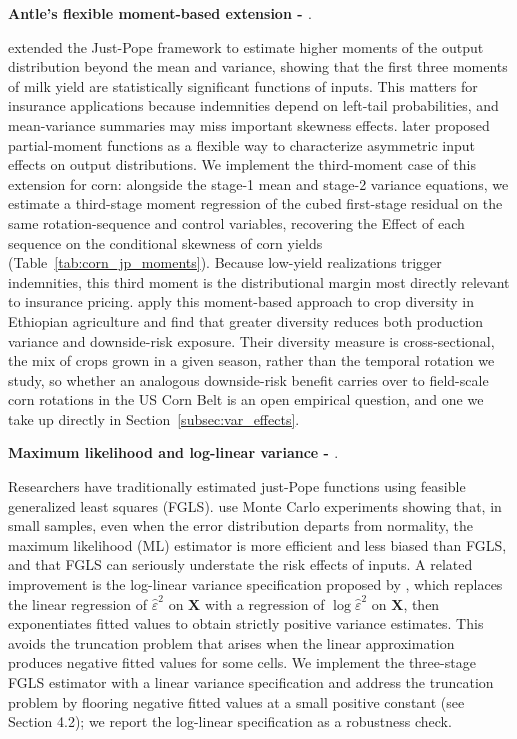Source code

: \documentclass[12pt,letterpaper]{article}
\theoremstyle{remark}
\theoremstyle{remark}
\theoremstyle{plain}
\theoremstyle{definition}
\begin{document}
\medskip\noindent\textbf{Antle's flexible moment-based extension - \cite{antle1983, Antle2010}}. 

\cite{antle1983} extended the Just-Pope framework to estimate higher moments of the output distribution beyond the mean and variance, showing that the first three moments of milk yield are statistically significant functions of inputs. This matters for
insurance applications because indemnities depend on left-tail probabilities, and mean-variance summaries may miss important skewness effects. \cite{Antle2010} later proposed partial-moment functions as a flexible way to characterize asymmetric input effects on output distributions. We implement the third-moment case of this extension for corn: alongside the stage-1 mean and stage-2 variance equations, we estimate a third-stage moment regression of the cubed first-stage residual on the same rotation-sequence and control variables, recovering the Effect of each sequence on the conditional skewness of corn yields (Table~\ref{tab:corn_jp_moments}). Because low-yield realizations trigger indemnities, this third moment is the distributional margin most directly relevant to insurance pricing. \citet{difalco2009} apply this moment-based approach to crop diversity in Ethiopian agriculture and find that greater diversity reduces both production variance and downside-risk exposure. Their diversity measure is cross-sectional, the mix of crops grown in a given season, rather than the temporal rotation we study, so whether an analogous downside-risk benefit carries over to field-scale corn rotations in the US Corn Belt is an open empirical question, and one we take up directly in Section~\ref{subsec:var_effects}.

\medskip\noindent\textbf{Maximum likelihood and log-linear variance - \cite{Harvey1976, Saha1997}}. 

Researchers have traditionally estimated just-Pope functions using feasible generalized least squares (FGLS). \cite{Saha1997} use Monte Carlo experiments showing that, in small samples, even when the error distribution departs from normality, the maximum likelihood (ML) estimator is more efficient and less biased than FGLS, and that FGLS can seriously understate the risk effects of inputs. A related improvement is the log-linear variance specification proposed by \cite{Harvey1976}, which replaces the linear regression of $\hat{\varepsilon}^2$ on $\mathbf{X}$ with a regression of $\log \hat{\varepsilon}^2$ on $\mathbf{X}$, then exponentiates fitted values to obtain strictly positive variance estimates. This avoids the truncation problem that arises when the linear approximation produces negative fitted values for some cells. We implement the three-stage FGLS estimator with a linear variance specification and
address the truncation problem by flooring negative fitted values at a small positive constant (see Section 4.2); we report the log-linear specification as a robustness check.
\end{document}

What to do — The word "specification" appears in how many lines of the records? Give the number only.

Solution — 2